Last week Mike Davis from Ocarina Networks published a blog post "Compression and Dedupe like Oil & Water?" It was a good piece and from what I understand, and I don't know Mike, but he will be taking over blogging as Sunshine has moved on to greener pastures and I wish her the best. The reason for this piece is because Mike made some interesting statements in his piece and I had some questions. I know the guys at Wikibon have ideas on this topic and I tried asking my questions via twitter and then on his blog but haven't received any feedback (trust me, I am not nieve, I know we are all very busy) so thought it would be interesting to share my thoughts and try to start some dialog.

Mike stated:

"If you apply a compression-only workflow to a dataset let’s say you get 50%. Now run the same data set through a dedupe-only workflow and you’ll get maybe 20% (remember this is primary storage not backup data). Now take those little chunks and pointers from the dedupe workflow and compress them; you might get an additional 35% for a total of 55%. So compression of deduped data is less effective than on the raw data-set, but the combination (for this example) has eeked out a 5% advantage over the compression-only workflow."

I understand Mike to be saying that if you used deduplicaiton and compression you could potentially get an additional 5% optimization of your storage over standard compression. My question is, At what cost? I don't necessarily mean $ cost either, while this is a factor, but at what cost to the end user and the IT administrator. When I think of capacity optimization for primary storage, here is what I believe the requirements are for IT:

Optimization cannot cause any impact to the performance of the storage array
Optimization cannot cause any change in downstream processes for the systems administrator
Optimization cannot cause any increase in storage management functions
*The solution needs to be heterogeneous (I just remembered this one)

If the optimization technology cannot ensure that these key storage functions are maintained, then quite frankly, the solution is not a solution for primary storage.

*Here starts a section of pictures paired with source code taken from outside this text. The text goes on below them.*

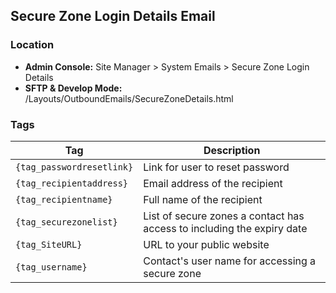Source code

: ## Secure Zone Login Details Email

### Location
* **Admin Console:** Site Manager > System Emails > Secure Zone Login Details
* **SFTP & Develop Mode:** /Layouts/OutboundEmails/SecureZoneDetails.html

### Tags

Tag | Description
-------------- | -------------
`{tag_passwordresetlink}` |  Link for user to reset password
`{tag_recipientaddress}` |	Email address of the recipient
`{tag_recipientname}` |	Full name of the recipient
`{tag_securezonelist}` |	List of secure zones a contact has access to including the expiry date
`{tag_SiteURL}` |	URL to your public website
`{tag_username}` |	Contact's user name for accessing a secure zone
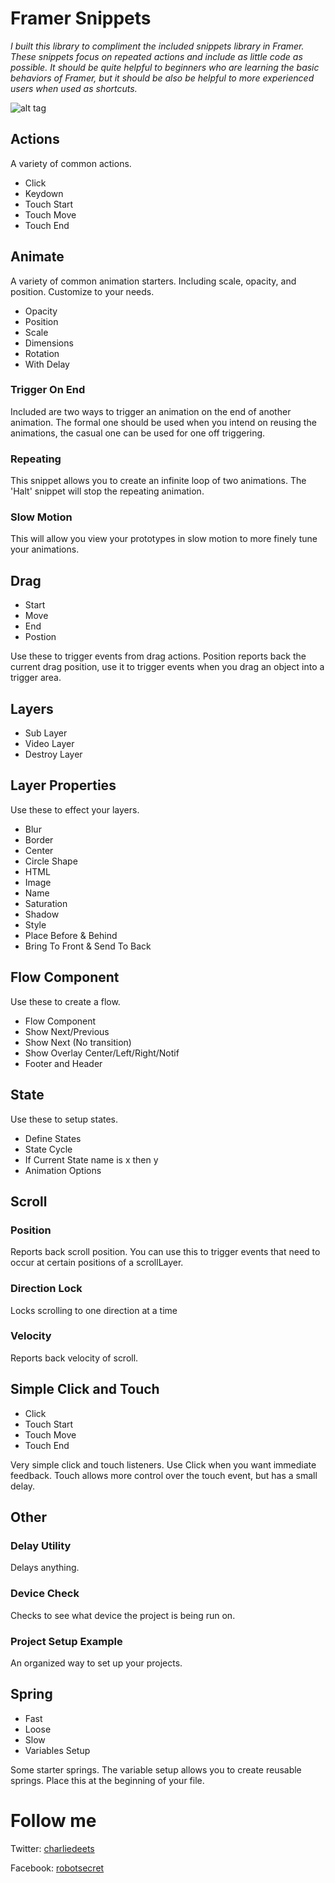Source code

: # Framer Snippets

*I built this library to compliment the included snippets library in Framer. These snippets focus on repeated actions and include as little code as possible. It should be quite helpful to beginners who are learning the basic behaviors of Framer, but it should be also be helpful to more experienced users when used as shortcuts.*

![alt tag](http://www.whyamicrazytoday.com/github/snippets.png)

## Actions

A variety of common actions.

- Click
- Keydown
- Touch Start
- Touch Move
- Touch End

## Animate

A variety of common animation starters. Including scale, opacity, and position. Customize to your needs.

- Opacity
- Position
- Scale
- Dimensions
- Rotation
- With Delay

### Trigger On End

Included are two ways to trigger an animation on the end of another animation. The formal one should be used when you intend on reusing the animations, the casual one can be used for one off triggering.

### Repeating

This snippet allows you to create an infinite loop of two animations. The 'Halt' snippet will stop the repeating animation.

### Slow Motion

This will allow you view your prototypes in slow motion to more finely tune your animations.

## Drag

- Start
- Move
- End
- Postion

Use these to trigger events from drag actions. Position reports back the current drag position, use it to trigger events when you drag an object into a trigger area.

## Layers

- Sub Layer
- Video Layer
- Destroy Layer

## Layer Properties

Use these to effect your layers.

- Blur
- Border
- Center
- Circle Shape
- HTML
- Image
- Name
- Saturation
- Shadow
- Style
- Place Before & Behind
- Bring To Front & Send To Back

## Flow Component

Use these to create a flow.

- Flow Component
- Show Next/Previous
- Show Next (No transition)
- Show Overlay Center/Left/Right/Notif
- Footer and Header

## State

Use these to setup states.

- Define States
- State Cycle
- If Current State name is x then y
- Animation Options

## Scroll

### Position

Reports back scroll position. You can use this to trigger events that need to occur at certain positions of a scrollLayer.

### Direction Lock

Locks scrolling to one direction at a time

### Velocity

Reports back velocity of scroll.

## Simple Click and Touch

- Click
- Touch Start
- Touch Move
- Touch End

Very simple click and touch listeners. Use Click when you want immediate feedback. Touch allows more control over the touch event, but has a small delay.


## Other

### Delay Utility

Delays anything.

### Device Check

Checks to see what device the project is being run on.

### Project Setup Example

An organized way to set up your projects.

## Spring

- Fast
- Loose
- Slow
- Variables Setup

Some starter springs. The variable setup allows you to create reusable springs. Place this at the beginning of your file.

# Follow me
Twitter: [charliedeets](https://twitter.com/charliedeets)

Facebook: [robotsecret](https://facebook.com/robotsecret)
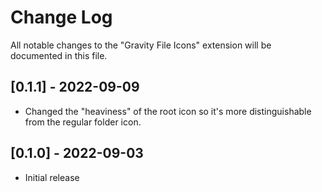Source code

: # Change Log

All notable changes to the "Gravity File Icons" extension will be documented in this file.

## [0.1.1] - 2022-09-09
- Changed the "heaviness" of the root icon so it's more distinguishable from the regular folder icon.

## [0.1.0] - 2022-09-03
- Initial release
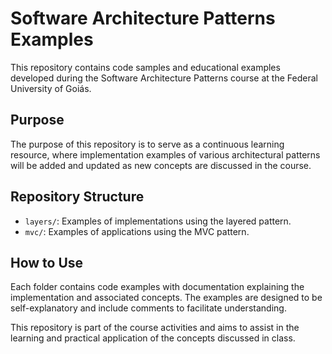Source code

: # Software Architecture Patterns Examples

This repository contains code samples and educational examples developed during the Software Architecture Patterns course at the Federal University of Goiás.

## Purpose

The purpose of this repository is to serve as a continuous learning resource, where implementation examples of various architectural patterns will be added and updated as new concepts are discussed in the course.

## Repository Structure

- `layers/`: Examples of implementations using the layered pattern.
- `mvc/`: Examples of applications using the MVC pattern.

## How to Use

Each folder contains code examples with documentation explaining the implementation and associated concepts. The examples are designed to be self-explanatory and include comments to facilitate understanding.

This repository is part of the course activities and aims to assist in the learning and practical application of the concepts discussed in class.
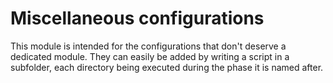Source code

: # Miscellaneous configurations

This module is intended for the configurations that don't deserve a dedicated
module. They can easily be added by writing a script in a subfolder, each
directory being executed during the phase it is named after.

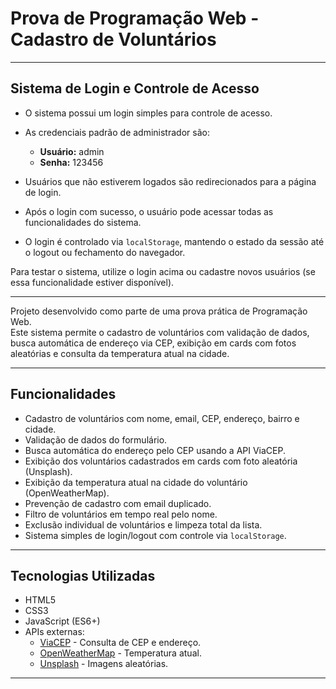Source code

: # Prova de Programação Web - Cadastro de Voluntários
---

## Sistema de Login e Controle de Acesso

- O sistema possui um login simples para controle de acesso.
- As credenciais padrão de administrador são:

  - **Usuário:** admin  
  - **Senha:** 123456

- Usuários que não estiverem logados são redirecionados para a página de login.
- Após o login com sucesso, o usuário pode acessar todas as funcionalidades do sistema.
- O login é controlado via `localStorage`, mantendo o estado da sessão até o logout ou fechamento do navegador.

Para testar o sistema, utilize o login acima ou cadastre novos usuários (se essa funcionalidade estiver disponível).

---

Projeto desenvolvido como parte de uma prova prática de Programação Web.  
Este sistema permite o cadastro de voluntários com validação de dados, busca automática de endereço via CEP, exibição em cards com fotos aleatórias e consulta da temperatura atual na cidade.

---

## Funcionalidades

- Cadastro de voluntários com nome, email, CEP, endereço, bairro e cidade.
- Validação de dados do formulário.
- Busca automática do endereço pelo CEP usando a API ViaCEP.
- Exibição dos voluntários cadastrados em cards com foto aleatória (Unsplash).
- Exibição da temperatura atual na cidade do voluntário (OpenWeatherMap).
- Prevenção de cadastro com email duplicado.
- Filtro de voluntários em tempo real pelo nome.
- Exclusão individual de voluntários e limpeza total da lista.
- Sistema simples de login/logout com controle via `localStorage`.

---

## Tecnologias Utilizadas

- HTML5  
- CSS3  
- JavaScript (ES6+)  
- APIs externas:
  - [ViaCEP](https://viacep.com.br/) - Consulta de CEP e endereço.
  - [OpenWeatherMap](https://openweathermap.org/) - Temperatura atual.
  - [Unsplash](https://unsplash.com/developers) - Imagens aleatórias.

---
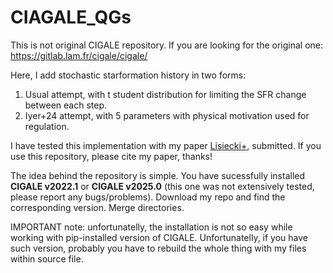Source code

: # CIAGALE_QGs
This is not original CIGALE repository. If you are looking for the original one: https://gitlab.lam.fr/cigale/cigale/


Here, I add stochastic starformation history in two forms:
1. Usual attempt, with t student distribution for limiting the SFR change between each step.
2. Iyer+24 attempt, with 5 parameters with physical motivation used for regulation.

I have tested this implementation with my paper [Lisiecki+](https://ui.adsabs.harvard.edu/abs/2025arXiv250910117L/abstract), submitted. If you use this repository, please cite my paper, thanks!

The idea behind the repository is simple. You have sucessfully installed **CIGALE v2022.1** or **CIGALE v2025.0** (this one was not extensively tested, please report any bugs/problems). Download my repo and find the corresponding version. Merge directories.

IMPORTANT note: unfortunatelly, the installation is not so easy while working with pip-installed version of CIGALE.
Unfortunatelly, if you have such version, probably you have to rebuild the whole thing with my files within source file.



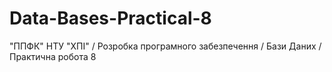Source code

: # Data-Bases-Practical-8
"ППФК" НТУ "ХПІ" / Розробка програмного забезпечення / Бази Даних / Практична робота 8
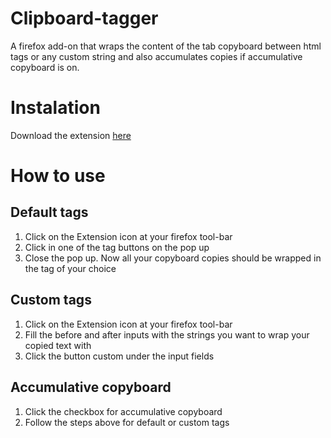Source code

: # Clipboard-tagger
A firefox add-on that wraps the content of the tab copyboard between html tags or any custom string and also accumulates copies if accumulative copyboard is on.

# Instalation
Download the extension [here](https://addons.mozilla.org/firefox/downloads/file/3437046/clipboard_tagger-1.12-fx.xpi?src=devhub)

# How to use
## Default tags
1. Click on the Extension icon at your firefox tool-bar
2. Click in one of the tag buttons on the pop up
3. Close the pop up. Now all your copyboard copies should be wrapped in the tag of your choice
## Custom tags
1. Click on the Extension icon at your firefox tool-bar
2. Fill the before and after inputs with the strings you want to wrap your copied text with
3. Click the button custom under the input fields
## Accumulative copyboard
1. Click the checkbox for accumulative copyboard
2. Follow the steps above for default or custom tags
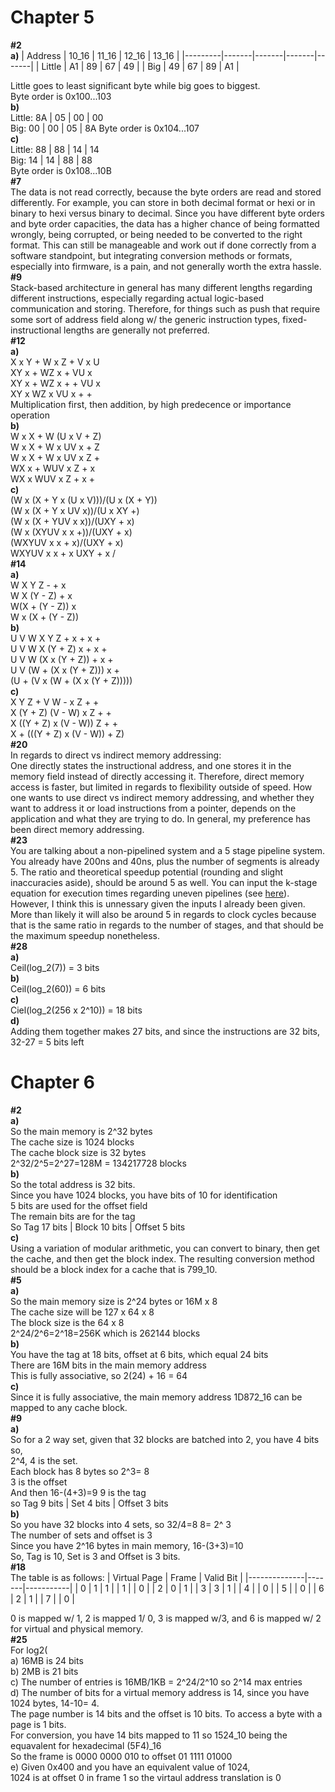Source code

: # Chapter 5
**#2** \
**a)**
| Address | 10_16 | 11_16 | 12_16 | 13_16 |
|---------|-------|-------|-------|-------|
| Little  | A1    | 89    | 67    | 49    |
| Big     | 49    | 67    | 89    | A1    |

Little goes to least significant byte while big goes to biggest. \
Byte order is 0x100...103 \
**b)** \
Little: 8A | 05 | 00 | 00 \
Big: 00 | 00 | 05 | 8A
Byte order is 0x104...107 \
**c)** \
Little: 88 | 88 | 14 | 14 \
Big: 14 | 14 | 88 | 88 \
Byte order is 0x108...10B \
**#7** \
The data is not read correctly, because the byte orders are read and stored differently. For example, you can store in both decimal format or hexi or in binary to hexi versus binary to decimal. Since you have different byte orders and byte order capacities, the data has a higher chance of being formatted wrongly, being corrupted, or being needed to be converted to the right format. This can still be manageable and work out if done correctly from a software standpoint, but integrating conversion methods or formats, especially into firmware, is a pain, and not generally worth the extra hassle. \
**#9** \
Stack-based architecture in general has many different lengths regarding different instructions, especially regarding actual logic-based communication and storing. Therefore, for things such as push that require some sort of address field along w/ the generic instruction types, fixed-instructional lengths are generally not preferred. \
**#12** \
**a)** \
X x Y + W x Z + V x U \
XY x + WZ x + VU x \
XY x + WZ x + + VU x \
XY x WZ x VU x + + \
Multiplication first, then addition, by high predecence or importance operation \
**b)** \
W x X + W (U x V + Z) \
W x X + W x UV x + Z \
W x X + W x UV x Z + \
WX x + WUV x Z + x \
WX x WUV x Z + x + \
**c)** \
(W x (X + Y x (U x V)))/(U x (X + Y)) \
(W x (X + Y x UV x))/(U x XY +) \
(W x (X + YUV x x))/(UXY + x) \
(W x (XYUV x x +))/(UXY + x) \
(WXYUV x x + x)/(UXY + x) \
WXYUV x x + x UXY + x / \
**#14** \
**a)** \
W X Y Z - + x \
W X (Y - Z) + x \
W(X + (Y - Z)) x \
W x (X + (Y - Z)) \
**b)** \
U V W X Y Z + x + x + \
U V W X (Y + Z) x + x + \
U V W (X x (Y + Z)) + x + \
U V (W + (X x (Y + Z))) x + \
(U + (V x (W + (X x (Y + Z))))) \
**c)** \
X Y Z + V W - x Z + + \
X (Y + Z) (V - W) x Z + + \
X ((Y + Z) x (V - W)) Z + + \
X + (((Y + Z) x (V - W)) + Z) \
**#20** \
In regards to direct vs indirect memory addressing: \
One directly states the instructional address, and one stores it in the memory field instead of directly accessing it. Therefore, direct memory access is faster, but limited in regards to flexibility outside of speed. How one wants to use direct vs indirect memory addressing, and whether they want to address it or load instructions from a pointer, depends on the application and what they are trying to do. In general, my preference has been direct memory addressing. \
**#23** \
You are talking about a non-pipelined system and a 5 stage pipeline system. You already have 200ns and 40ns, plus the number of segments is already 5. The ratio and theoretical speedup potential (rounding and slight inaccuracies aside), should be around 5 as well. You can input the k-stage equation for execution times regarding uneven pipelines (see [here](https://cs.stackexchange.com/questions/21924/execution-time-of-an-uneven-pipeline)). However, I think this is unnessary given the inputs I already been given. More than likely it will also be around 5 in regards to clock cycles because that is the same ratio in regards to the number of stages, and that should be the maximum speedup nonetheless. \
**#28** \
**a)** \
Ceil(log_2(7)) = 3 bits \
**b)** \
Ceil(log_2(60)) = 6 bits \
**c)** \
Ciel(log_2(256 x 2^10)) = 18 bits \
**d)** \
Adding them together makes 27 bits, and since the instructions are 32 bits, 32-27 = 5 bits left
# Chapter 6
**#2** \
**a)** \
So the main memory is 2^32 bytes \
The cache size is 1024 blocks \
The cache block size is 32 bytes \
2^32/2^5=2^27=128M = 134217728 blocks \
**b)** \
So the total address is 32 bits. \
Since you have 1024 blocks, you have bits of 10 for identification \
5 bits are used for the offset field \
The remain bits are for the tag \
So Tag 17 bits | Block 10 bits | Offset 5 bits \
**c)** \
Using a variation of modular arithmetic, you can convert to binary, then get the cache, and then get the block index. The resulting conversion method should be a block index for a cache that is 799_10. \
**#5** \
**a)** \
So the main memory size is 2^24 bytes or 16M x 8 \
The cache size will be 127 x 64 x 8 \
The block size is the 64 x 8 \
2^24/2^6=2^18=256K which is 262144 blocks \
**b)** \
You have the tag at 18 bits, offset at 6 bits, which equal 24 bits \
There are 16M bits in the main memory address \
This is fully associative, so 2(24) + 16 = 64 \
**c)**  \
Since it is fully associative, the main memory address 1D872_16 can be mapped to any cache block. \
**#9** \
**a)** \
So for a 2 way set, given that 32 blocks are batched into 2, you have 4 bits so, \
2^4, 4 is the set. \
Each block has 8 bytes so 2^3= 8 \
3 is the offset \
And then 16-(4+3)=9 9 is the tag \
so Tag 9 bits | Set 4 bits | Offset 3 bits \
**b)** \
So you have 32 blocks into 4 sets, so 32/4=8 8= 2^ 3 \
The number of sets and offset is 3 \
Since you have 2^16 bytes in main memory, 16-(3+3)=10 \
So, Tag is 10, Set is 3 and Offset is 3 bits. \
**#18** \
The table is as follows:
| Virtual Page | Frame | Valid Bit |
|--------------|-------|-----------|
| 0            | 1     | 1         |
| 1            |       | 0         |
| 2            | 0     | 1         |
| 3            | 3     | 1         |
| 4            |       | 0         |
| 5            |       | 0         |
| 6            | 2     | 1         |
| 7            |       | 0         |

0 is mapped w/ 1, 2 is mapped 1/ 0, 3 is mapped w/3, and 6 is mapped w/ 2 for virtual and physical memory. \
**#25** \
For log2( \
a) 16MB is 24 bits \
b) 2MB is 21 bits \
c) The number of entries is 16MB/1KB = 2^24/2^10 so 2^14 max entries \
d) The number of bits for a virtual memory address is 14, since you have 1024 bytes, 14-10= 4. \
The page number is 14 bits and the offset is 10 bits. To access a byte with a page is 1 bits. \
For conversion, you have 14 bits mapped to 11 so 1524_10 being the equavalent for hexadecimal (5F4)_16 \
So the frame is 0000 0000 010 to offset 01 1111 01000 \
e) Given 0x400 and you have an equivalent value of 1024, \
1024 is at offset 0 in frame 1 so the virtaul address translation is 0

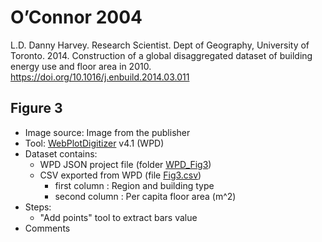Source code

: # O’Connor 2004

L.D. Danny Harvey. Research Scientist. Dept of Geography, University of Toronto.  2014. Construction of a global disaggregated dataset of building energy use and floor area in 2010. https://doi.org/10.1016/j.enbuild.2014.03.011

## Figure 3

- Image source: Image from the publisher
- Tool: [WebPlotDigitizer](https://apps.automeris.io/wpd/) v4.1 (WPD)
- Dataset contains:
  - WPD JSON project file (folder [WPD_Fig3](WPD_Fig3))
  - CSV exported from WPD (file [Fig3.csv](Fig3.csv))
    - first column : Region and building type
    - second column : Per capita floor area (m^2)
- Steps:
  - "Add points" tool to extract bars value
- Comments
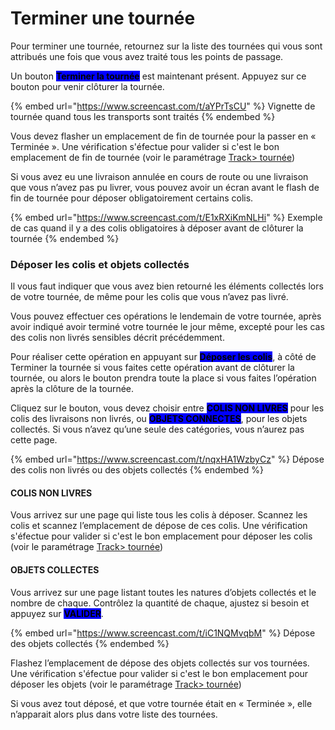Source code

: # Terminer une tournée

Pour terminer une tournée, retournez sur la liste des tournées qui vous sont attribués une fois que vous avez traité tous les points de passage.

Un bouton <mark style="background-color:blue;">**Terminer la tournée**</mark> est maintenant présent. Appuyez sur ce bouton pour venir clôturer la tournée.

{% embed url="https://www.screencast.com/t/aYPrTsCU" %}
Vignette de tournée quand tous les transports sont traités
{% endembed %}

Vous devez flasher un emplacement de fin de tournée pour la passer en « Terminée ». Une vérification s'éfectue pour valider si c'est le bon emplacement de fin de tournée (voir le paramétrage [Track> tournée](../parametrages/tournees.md#conditions-de-fin-de-tournee))

Si vous avez eu une livraison annulée en cours de route ou une livraison que vous n’avez pas pu livrer, vous pouvez avoir un écran avant le flash de fin de tournée pour déposer obligatoirement certains colis.

{% embed url="https://www.screencast.com/t/E1xRXiKmNLHi" %}
Exemple de cas quand il y a des colis obligatoires à déposer avant de clôturer la tournée
{% endembed %}

### Déposer les colis et objets collectés

Il vous faut indiquer que vous avez bien retourné les éléments collectés lors de votre tournée, de même pour les colis que vous n’avez pas livré.

Vous pouvez effectuer ces opérations le lendemain de votre tournée, après avoir indiqué avoir terminé votre tournée le jour même, excepté pour les cas des colis non livrés sensibles décrit précédemment.

Pour réaliser cette opération en appuyant sur <mark style="background-color:blue;">**Déposer les colis**</mark>, à côté de Terminer la tournée si vous faites cette opération avant de clôturer la tournée, ou alors le bouton prendra toute la place si vous faites l’opération après la clôture de la tournée.

Cliquez sur le bouton, vous devez choisir entre <mark style="background-color:blue;">**COLIS NON LIVRES**</mark> pour les colis des livraisons non livrés, ou <mark style="background-color:blue;">**OBJETS CONNECTES**</mark>, pour les objets collectés. Si vous n’avez qu’une seule des catégories, vous n’aurez pas cette page.

{% embed url="https://www.screencast.com/t/nqxHA1WzbyCz" %}
Dépose des colis non livrés ou des objets collectés
{% endembed %}

#### COLIS NON LIVRES

Vous arrivez sur une page qui liste tous les colis à déposer. Scannez les colis et scannez l’emplacement de dépose de ces colis. Une vérification s'éfectue pour valider si c'est le bon emplacement pour déposer les colis (voir le paramétrage [Track> tournée](../parametrages/tournees.md#depose-des-colis-non-livres))

#### OBJETS COLLECTES

Vous arrivez sur une page listant toutes les natures d’objets collectés et le nombre de chaque. Contrôlez la quantité de chaque, ajustez si besoin et appuyez sur <mark style="background-color:blue;">**VALIDER**</mark>.

{% embed url="https://www.screencast.com/t/iC1NQMvqbM" %}
Dépose des objets collectés
{% endembed %}

Flashez l’emplacement de dépose des objets collectés sur vos tournées. Une vérification s'éfectue pour valider si c'est le bon emplacement pour déposer les objets (voir le paramétrage [Track> tournée](../parametrages/tournees.md#depose-des-objets-collectes))

Si vous avez tout déposé, et que votre tournée était en « Terminée », elle n’apparait alors plus dans votre liste des tournées.
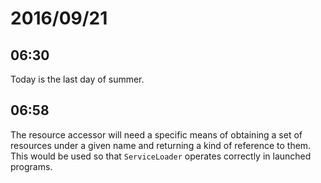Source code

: # 2016/09/21

## 06:30

Today is the last day of summer.

## 06:58

The resource accessor will need a specific means of obtaining a set of
resources under a given name and returning a kind of reference to them. This
would be used so that `ServiceLoader` operates correctly in launched programs.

Lets think about this from IT's perspective. First, if I implement a solution that can't optimize data in real-time, then it must be done post process or once the data is stored. If this is the case, I need to find time on the array when the workload is low enough to allow the solution to perform the necessary I/O and hence load on the system. Given the fact that storage systems are busy with users more than 8 hours per day, there needs to be time to take snapshots as well as time to backup the system where is there time to perform the optimization of the storage?

Second, once the storage is optimized, is it readable? In other words, if a user needs some of the optimized data, can the application that wrote the data get at the data? If it is deduplicated and compressed, it cannot be accessed. (In fact, today the only deduplication technology that allows a file to be viewed (read only) is Avamar.) This means that if the data is required for additional processing, then IT must rehydrate the data in order for it to be used. This creates additional process work for the IT administrator as well as disk capacity for the rehydrated data so your not really saving the space.

Finally, any solution that interferes with IT business processes, such as backup, again are not good solutions. IT has spent an inordinate amount of time and money on their backup best practices. If an optimization technology that is used in front of the backup process significantly alters that process, then its ROI would have to be unbelievably compelling to make such a dramatic shift that it is almost unheard of. If a capacity optimization technology such as deduplicaiton is implemented on primary storage, it changes the files on the file system such that when IT goes to backup the new deduplicated file, it is considered a brand new file. Now, a file that would not have been required to be backed up (incremental backups don't backup unchanged files) now has to be backed up. Yes, this new file/blob takes up less disk capacity, but is IT going to go back and remove the non-deduplicated file from tape? So in reality your storing more. Additionally, how do I track this file/blob in my backup system? Is it indexed as a file? If not, how do I recover this file in the event of a disaster? Most importantly, how does a deduplication technology such as Avamar or Data Domain backup this new deduplicated file? The backup vendors with deduplication technology tell folks who encrypt or compress (and now deduplicate) their primary capacity to unencrypt, decompress or rehydrate their data before using their deduplication because if any of these characteristics are utilized then it will ruin their deduplicaiton ratio? How is this good for primary storage if I have to rehydrate to do backups? How is this good for the backup environment?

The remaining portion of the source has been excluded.